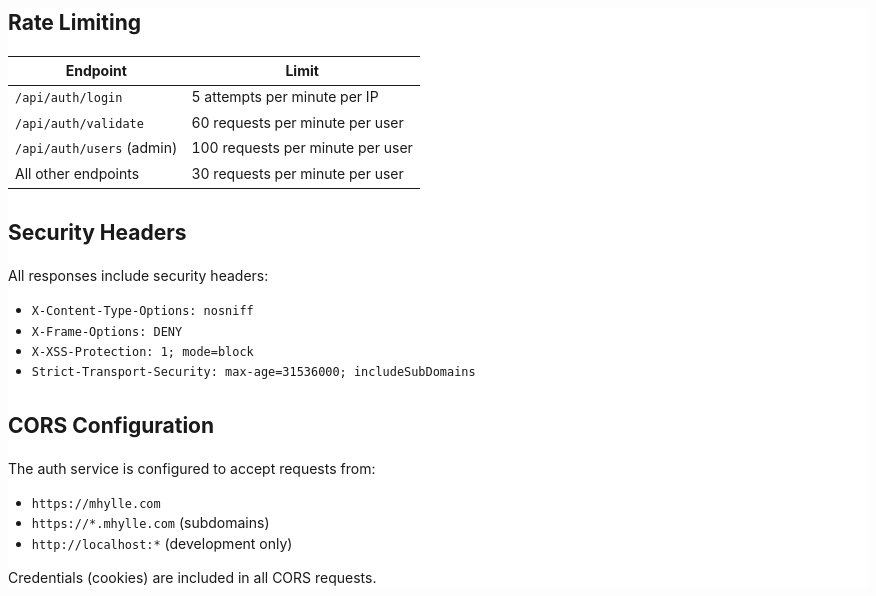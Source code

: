 ## Rate Limiting

| Endpoint | Limit |
|----------|-------|
| `/api/auth/login` | 5 attempts per minute per IP |
| `/api/auth/validate` | 60 requests per minute per user |
| `/api/auth/users` (admin) | 100 requests per minute per user |
| All other endpoints | 30 requests per minute per user |

## Security Headers

All responses include security headers:
- `X-Content-Type-Options: nosniff`
- `X-Frame-Options: DENY`
- `X-XSS-Protection: 1; mode=block`
- `Strict-Transport-Security: max-age=31536000; includeSubDomains`

## CORS Configuration

The auth service is configured to accept requests from:
- `https://mhylle.com`
- `https://*.mhylle.com` (subdomains)
- `http://localhost:*` (development only)

Credentials (cookies) are included in all CORS requests.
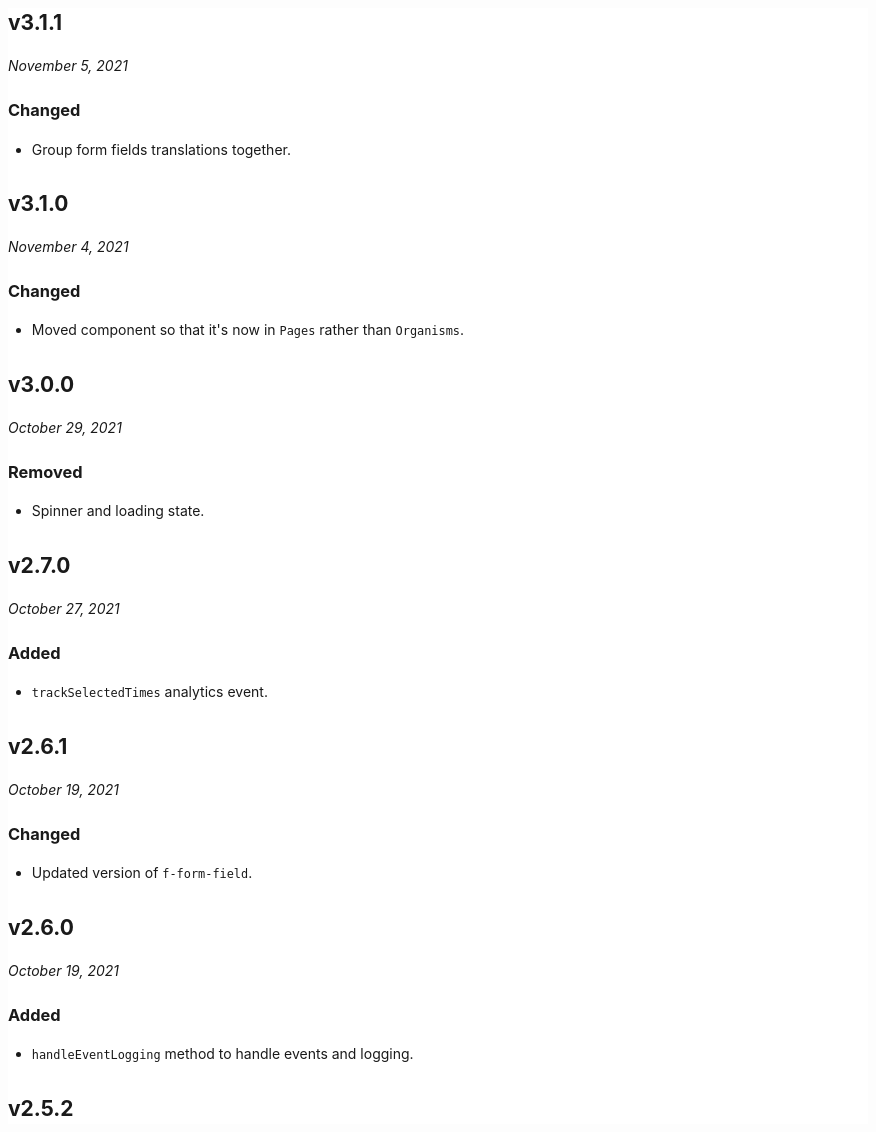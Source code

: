 ## v3.1.1

_November 5, 2021_

### Changed

- Group form fields translations together.

## v3.1.0

_November 4, 2021_

### Changed

- Moved component so that it's now in `Pages` rather than `Organisms`.

## v3.0.0

_October 29, 2021_

### Removed

- Spinner and loading state.

## v2.7.0

_October 27, 2021_

### Added

- `trackSelectedTimes` analytics event.

## v2.6.1

_October 19, 2021_

### Changed

- Updated version of `f-form-field`.

## v2.6.0

_October 19, 2021_

### Added

- `handleEventLogging` method to handle events and logging.

## v2.5.2
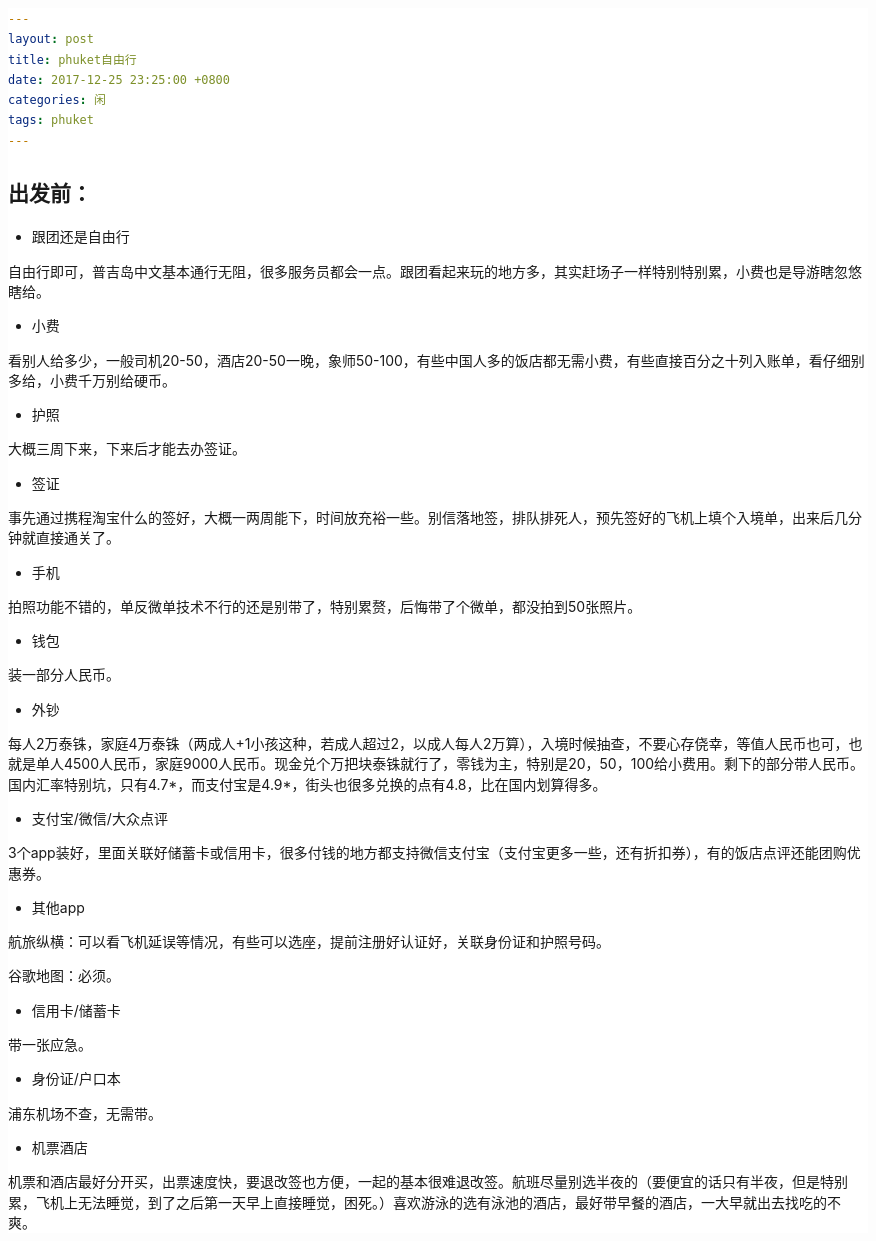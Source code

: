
 ```yaml
---
layout: post
title: phuket自由行
date: 2017-12-25 23:25:00 +0800
categories: 闲
tags: phuket
---
```


## 出发前：

* 跟团还是自由行

自由行即可，普吉岛中文基本通行无阻，很多服务员都会一点。跟团看起来玩的地方多，其实赶场子一样特别特别累，小费也是导游瞎忽悠瞎给。

* 小费

看别人给多少，一般司机20-50，酒店20-50一晚，象师50-100，有些中国人多的饭店都无需小费，有些直接百分之十列入账单，看仔细别多给，小费千万别给硬币。

* 护照

大概三周下来，下来后才能去办签证。

* 签证

事先通过携程淘宝什么的签好，大概一两周能下，时间放充裕一些。别信落地签，排队排死人，预先签好的飞机上填个入境单，出来后几分钟就直接通关了。

* 手机

拍照功能不错的，单反微单技术不行的还是别带了，特别累赘，后悔带了个微单，都没拍到50张照片。

* 钱包

装一部分人民币。

* 外钞

每人2万泰铢，家庭4万泰铢（两成人+1小孩这种，若成人超过2，以成人每人2万算），入境时候抽查，不要心存侥幸，等值人民币也可，也就是单人4500人民币，家庭9000人民币。现金兑个万把块泰铢就行了，零钱为主，特别是20，50，100给小费用。剩下的部分带人民币。国内汇率特别坑，只有4.7*，而支付宝是4.9*，街头也很多兑换的点有4.8，比在国内划算得多。

* 支付宝/微信/大众点评

3个app装好，里面关联好储蓄卡或信用卡，很多付钱的地方都支持微信支付宝（支付宝更多一些，还有折扣券），有的饭店点评还能团购优惠券。

* 其他app

航旅纵横：可以看飞机延误等情况，有些可以选座，提前注册好认证好，关联身份证和护照号码。

谷歌地图：必须。

* 信用卡/储蓄卡

带一张应急。

* 身份证/户口本

浦东机场不查，无需带。

* 机票酒店

机票和酒店最好分开买，出票速度快，要退改签也方便，一起的基本很难退改签。航班尽量别选半夜的（要便宜的话只有半夜，但是特别累，飞机上无法睡觉，到了之后第一天早上直接睡觉，困死。）喜欢游泳的选有泳池的酒店，最好带早餐的酒店，一大早就出去找吃的不爽。
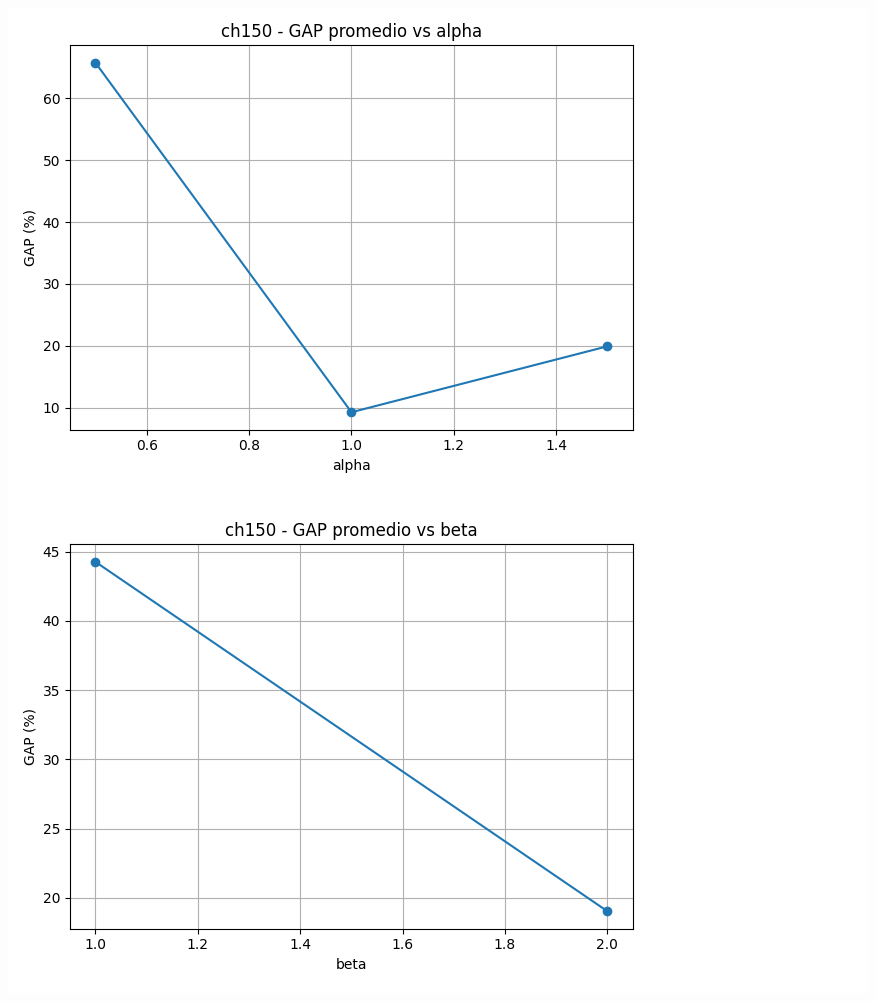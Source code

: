 
![GAP vs alpha - ch150](TSP_Experiment\png/grafico_gap_vs_alpha_ch150.png)


![GAP vs beta - ch150](TSP_Experiment\png/grafico_gap_vs_beta_ch150.png)
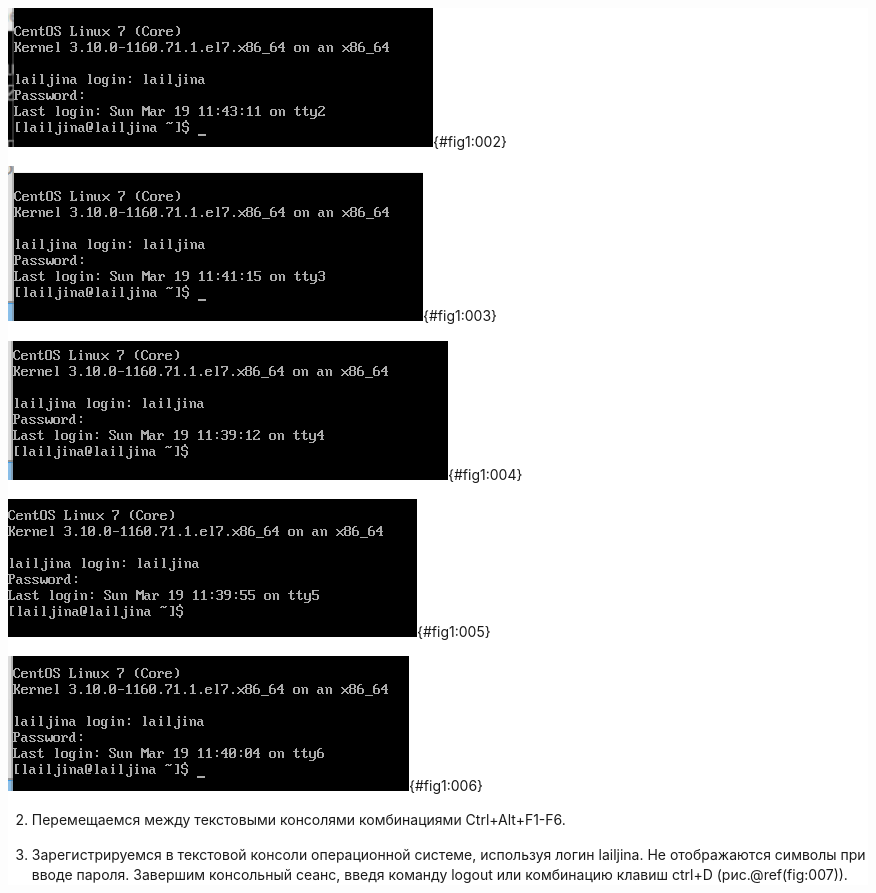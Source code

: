![Текстовая консоль 2](image/img2.png){#fig1:002}

![Текстовая консоль 3](image/img3.png){#fig1:003}

![Текстовая консоль 4](image/img4.png){#fig1:004}

![Текстовая консоль 5](image/img5.png){#fig1:005}

![Текстовая консоль 6](image/img6.png){#fig1:006}

2. Перемещаемся между текстовыми консолями комбинациями Ctrl+Alt+F1-F6. 

3. Зарегистрируемся в текстовой консоли операционной системе, используя логин lailjina. Не отображаются символы при вводе пароля. Завершим консольный сеанс, введя команду logout или комбинацию клавиш ctrl+D (рис.@ref(fig:007)).
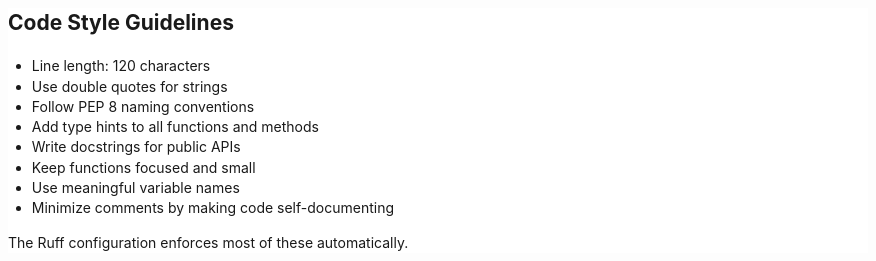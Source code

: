 ## Code Style Guidelines

-   Line length: 120 characters
-   Use double quotes for strings
-   Follow PEP 8 naming conventions
-   Add type hints to all functions and methods
-   Write docstrings for public APIs
-   Keep functions focused and small
-   Use meaningful variable names
-   Minimize comments by making code self-documenting

The Ruff configuration enforces most of these automatically.
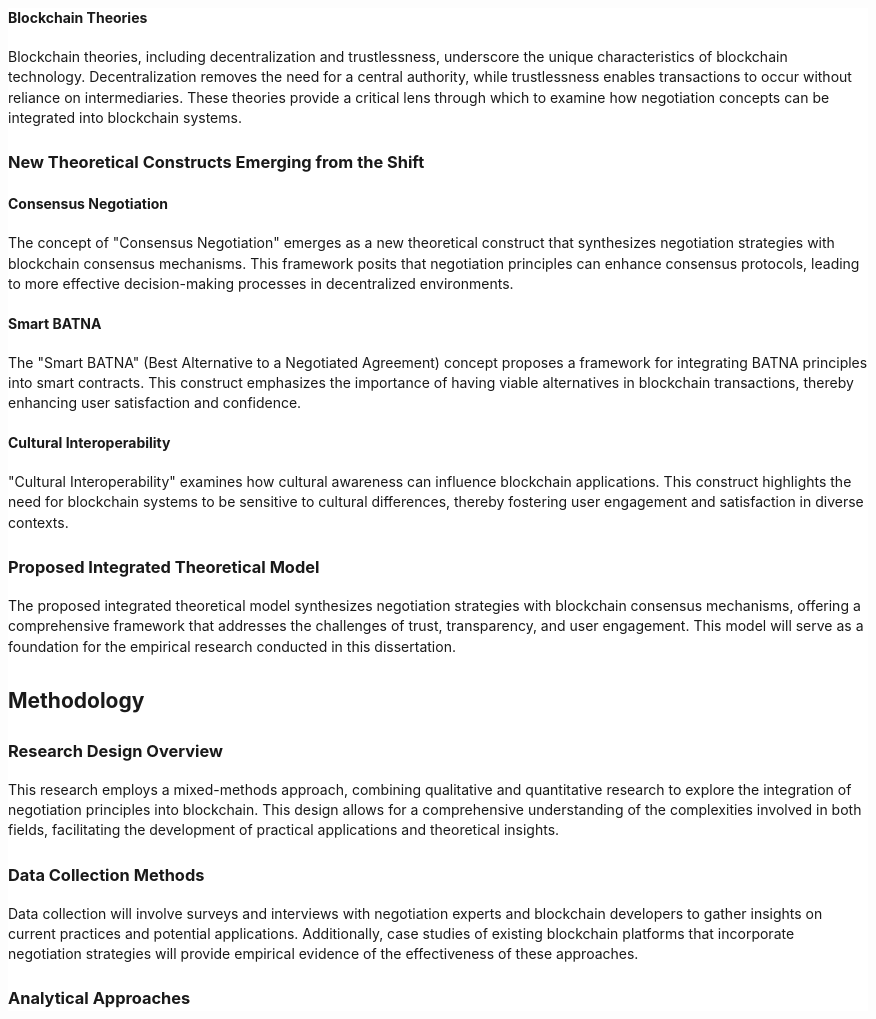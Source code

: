 #### Blockchain Theories

Blockchain theories, including decentralization and trustlessness, underscore the unique characteristics of blockchain technology. Decentralization removes the need for a central authority, while trustlessness enables transactions to occur without reliance on intermediaries. These theories provide a critical lens through which to examine how negotiation concepts can be integrated into blockchain systems.

### New Theoretical Constructs Emerging from the Shift

#### Consensus Negotiation

The concept of "Consensus Negotiation" emerges as a new theoretical construct that synthesizes negotiation strategies with blockchain consensus mechanisms. This framework posits that negotiation principles can enhance consensus protocols, leading to more effective decision-making processes in decentralized environments.

#### Smart BATNA

The "Smart BATNA" (Best Alternative to a Negotiated Agreement) concept proposes a framework for integrating BATNA principles into smart contracts. This construct emphasizes the importance of having viable alternatives in blockchain transactions, thereby enhancing user satisfaction and confidence.

#### Cultural Interoperability

"Cultural Interoperability" examines how cultural awareness can influence blockchain applications. This construct highlights the need for blockchain systems to be sensitive to cultural differences, thereby fostering user engagement and satisfaction in diverse contexts.

### Proposed Integrated Theoretical Model

The proposed integrated theoretical model synthesizes negotiation strategies with blockchain consensus mechanisms, offering a comprehensive framework that addresses the challenges of trust, transparency, and user engagement. This model will serve as a foundation for the empirical research conducted in this dissertation.

## Methodology

### Research Design Overview

This research employs a mixed-methods approach, combining qualitative and quantitative research to explore the integration of negotiation principles into blockchain. This design allows for a comprehensive understanding of the complexities involved in both fields, facilitating the development of practical applications and theoretical insights.

### Data Collection Methods

Data collection will involve surveys and interviews with negotiation experts and blockchain developers to gather insights on current practices and potential applications. Additionally, case studies of existing blockchain platforms that incorporate negotiation strategies will provide empirical evidence of the effectiveness of these approaches.

### Analytical Approaches
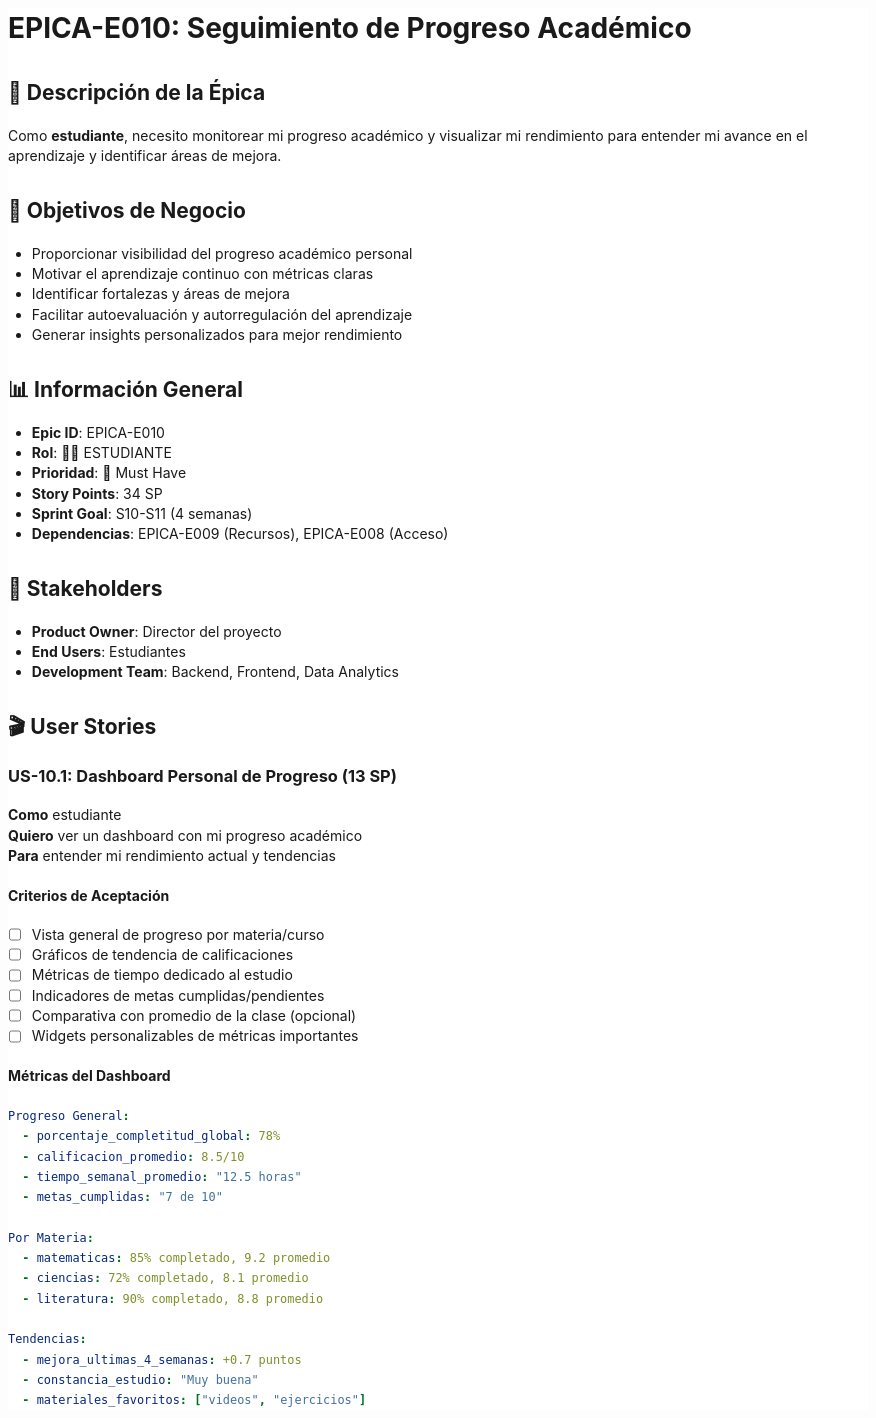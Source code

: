 # EPICA-E010: Seguimiento de Progreso Académico

## 📝 Descripción de la Épica
Como **estudiante**, necesito monitorear mi progreso académico y visualizar mi rendimiento para entender mi avance en el aprendizaje y identificar áreas de mejora.

## 🎯 Objetivos de Negocio
- Proporcionar visibilidad del progreso académico personal
- Motivar el aprendizaje continuo con métricas claras
- Identificar fortalezas y áreas de mejora
- Facilitar autoevaluación y autorregulación del aprendizaje
- Generar insights personalizados para mejor rendimiento

## 📊 Información General
- **Epic ID**: EPICA-E010
- **Rol**: 👨‍🎓 ESTUDIANTE
- **Prioridad**: 🔴 Must Have
- **Story Points**: 34 SP
- **Sprint Goal**: S10-S11 (4 semanas)
- **Dependencias**: EPICA-E009 (Recursos), EPICA-E008 (Acceso)

## 👥 Stakeholders
- **Product Owner**: Director del proyecto
- **End Users**: Estudiantes
- **Development Team**: Backend, Frontend, Data Analytics

## 🎬 User Stories

### **US-10.1: Dashboard Personal de Progreso** (13 SP)
**Como** estudiante  
**Quiero** ver un dashboard con mi progreso académico  
**Para** entender mi rendimiento actual y tendencias  

#### **Criterios de Aceptación**
- [ ] Vista general de progreso por materia/curso
- [ ] Gráficos de tendencia de calificaciones
- [ ] Métricas de tiempo dedicado al estudio
- [ ] Indicadores de metas cumplidas/pendientes
- [ ] Comparativa con promedio de la clase (opcional)
- [ ] Widgets personalizables de métricas importantes

#### **Métricas del Dashboard**
```yaml
Progreso General:
  - porcentaje_completitud_global: 78%
  - calificacion_promedio: 8.5/10
  - tiempo_semanal_promedio: "12.5 horas"
  - metas_cumplidas: "7 de 10"
  
Por Materia:
  - matematicas: 85% completado, 9.2 promedio
  - ciencias: 72% completado, 8.1 promedio
  - literatura: 90% completado, 8.8 promedio
  
Tendencias:
  - mejora_ultimas_4_semanas: +0.7 puntos
  - constancia_estudio: "Muy buena"
  - materiales_favoritos: ["videos", "ejercicios"]
```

# Exercise instructions
In the records above, find each line with the string "that" and list it.

# Expected output
- Moved component so that it's now in `Pages` rather than `Organisms`.
The concept of "Consensus Negotiation" emerges as a new theoretical construct that synthesizes negotiation strategies with blockchain consensus mechanisms. This framework posits that negotiation principles can enhance consensus protocols, leading to more effective decision-making processes in decentralized environments.
The proposed integrated theoretical model synthesizes negotiation strategies with blockchain consensus mechanisms, offering a comprehensive framework that addresses the challenges of trust, transparency, and user engagement. This model will serve as a foundation for the empirical research conducted in this dissertation.
Data collection will involve surveys and interviews with negotiation experts and blockchain developers to gather insights on current practices and potential applications. Additionally, case studies of existing blockchain platforms that incorporate negotiation strategies will provide empirical evidence of the effectiveness of these approaches.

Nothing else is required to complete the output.